Even if the average Python programmer doesn’t want to deal with threads, the developers of packages like numpy and scikit-learn seem willing to deal with the complexity, and they have a vast user-base who would be very happy to take advantage.
And the point that I thought was implicit is that those languages started with the low level features and can’t now take them back.
Of course you can argue that C++ would never hide the lowest level system functionality from its users, but that’s also their explicit domain. If you want to argue that Python is for implementing operating systems, go ahead, but I don’t think you’ll get much buy-in.
The problem with totally open free-threading is that “the average Python programmer” doesn’t get a choice. It actually only gets more complicated when libraries are trying to use it and hide it from the user (see all the issues that arise when libraries try to do this with asyncio), it tends to work out better for the average Python programmer to learn how to do multithreading properly and do it around the libraries, rather than within.
Besides, libraries that really want to deal with the complexity already have all the tools they need. They’re a bit constrained by backwards compatibility constraints (whereas something like polars can design from the start to perform extended computation without having to go back into Python), but tools like Dask and numba have already shown ways to minimally extend numpy and scikit-learn to be able to parallelise without needing to drastically change the underlying runtime. Doing more on threads within that computation is absolutely possible without needing Python-level free-threading.

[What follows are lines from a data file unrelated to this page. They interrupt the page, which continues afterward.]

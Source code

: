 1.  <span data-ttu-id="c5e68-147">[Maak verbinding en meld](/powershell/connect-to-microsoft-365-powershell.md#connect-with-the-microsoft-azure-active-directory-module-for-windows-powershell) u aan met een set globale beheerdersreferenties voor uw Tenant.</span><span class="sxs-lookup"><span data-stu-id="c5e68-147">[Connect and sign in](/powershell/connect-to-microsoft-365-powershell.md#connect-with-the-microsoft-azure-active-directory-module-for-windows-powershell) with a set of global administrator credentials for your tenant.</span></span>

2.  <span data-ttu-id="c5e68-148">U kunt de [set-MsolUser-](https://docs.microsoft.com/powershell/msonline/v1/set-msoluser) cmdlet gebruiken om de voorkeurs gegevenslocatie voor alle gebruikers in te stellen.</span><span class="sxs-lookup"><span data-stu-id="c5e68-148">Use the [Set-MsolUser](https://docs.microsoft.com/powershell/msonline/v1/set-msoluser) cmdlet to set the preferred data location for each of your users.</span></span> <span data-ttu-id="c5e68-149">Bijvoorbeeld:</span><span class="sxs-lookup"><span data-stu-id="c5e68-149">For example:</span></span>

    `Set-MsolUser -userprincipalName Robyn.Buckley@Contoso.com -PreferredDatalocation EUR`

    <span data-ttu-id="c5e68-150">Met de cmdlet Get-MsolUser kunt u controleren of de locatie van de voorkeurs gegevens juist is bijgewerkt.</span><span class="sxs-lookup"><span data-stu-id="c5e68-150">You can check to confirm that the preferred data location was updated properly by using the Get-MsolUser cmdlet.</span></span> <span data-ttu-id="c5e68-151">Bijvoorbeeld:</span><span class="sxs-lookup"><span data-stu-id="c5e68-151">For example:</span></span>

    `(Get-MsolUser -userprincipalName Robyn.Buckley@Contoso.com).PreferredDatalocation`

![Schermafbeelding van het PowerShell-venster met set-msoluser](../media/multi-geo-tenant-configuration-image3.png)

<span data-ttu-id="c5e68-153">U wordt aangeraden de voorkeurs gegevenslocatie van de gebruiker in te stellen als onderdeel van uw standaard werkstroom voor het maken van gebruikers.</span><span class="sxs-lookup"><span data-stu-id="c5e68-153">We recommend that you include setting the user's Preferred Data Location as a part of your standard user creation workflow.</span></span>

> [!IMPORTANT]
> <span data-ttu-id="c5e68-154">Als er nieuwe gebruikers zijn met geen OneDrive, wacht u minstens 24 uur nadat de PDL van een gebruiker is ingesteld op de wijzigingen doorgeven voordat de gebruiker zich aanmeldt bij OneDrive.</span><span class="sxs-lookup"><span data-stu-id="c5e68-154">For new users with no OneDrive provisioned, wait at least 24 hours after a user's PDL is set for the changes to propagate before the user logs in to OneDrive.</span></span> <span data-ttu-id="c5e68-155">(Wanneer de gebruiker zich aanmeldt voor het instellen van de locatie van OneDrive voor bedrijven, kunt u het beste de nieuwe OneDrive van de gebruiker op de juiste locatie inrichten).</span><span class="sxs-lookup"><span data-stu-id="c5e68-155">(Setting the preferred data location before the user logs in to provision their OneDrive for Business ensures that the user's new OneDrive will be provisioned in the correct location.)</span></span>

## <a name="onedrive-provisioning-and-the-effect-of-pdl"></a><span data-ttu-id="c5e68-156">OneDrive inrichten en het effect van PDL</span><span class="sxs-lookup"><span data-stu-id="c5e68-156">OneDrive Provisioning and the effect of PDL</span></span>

I’m quitting this thread now. Nobody is going to change their mind, so I’ll leave it to the silent readers to decide whether we’ve actually done a thorough job of understanding how free-threading is going to impact our users, and whether it’s the best option.
Well, other people like me are of the opposite opinion: that it will give them more choice than the statu quo where the GIL leads to complex, brittle and less performant alternatives such as multiprocessing.
Tools like Dask and Numba have their own CPU-heavy bottlenecks (such as the JIT compiler in Numba and the scheduler in Dask) that may actually benefit from removing the GIL.
I suppose for me I view python as a hacky way to do stuff with foot guns anyway, so this wouldn’t change my usage of python that much, but I do get the argument that a free threading option for beginners could be a bit annoying.
On the other hand, multithreading is just hard in general, and I would guess that a normal python user writing scripts would find the sub interpreter stuff a little more unpythonic. Python hasn’t really been the language to force a good coding style on people to avoid bugs. It’s been “how can I get this working as fast as possible, bugs be damned.” In that sense, more “safe” solutions feel like they would just get more in the way of that style of coding. Is that the correct way? I don’t know, but it’s definitely how a lot of people use python.
From my understanding, the benefits of removing the GIL as opposed to a safer solution are(
It’s faster
It gets less in the way
Safer libraries can be built on top of it.
The disadvantages of removing the GIL are
It has more footguns for someone using it
It requires some amount of churn in current library ecosystem.
I’m generally of the opinion that type safety is the best model to try and avoid footguns like that, so maybe my opinion is just we should have free threading, and then think of cool ways to use the type system that we’re building in python to make that an optional way to guarantee safety. That’s certainly a future problem to solve, but I feel like that’s the most useful path: give the user a hacky way to do it, and then give them the tools to avoid some of those footguns when they want to do it safer.
As a note, I’m not super invested in my view here. I was hoping the view as a user might be valuable to hear.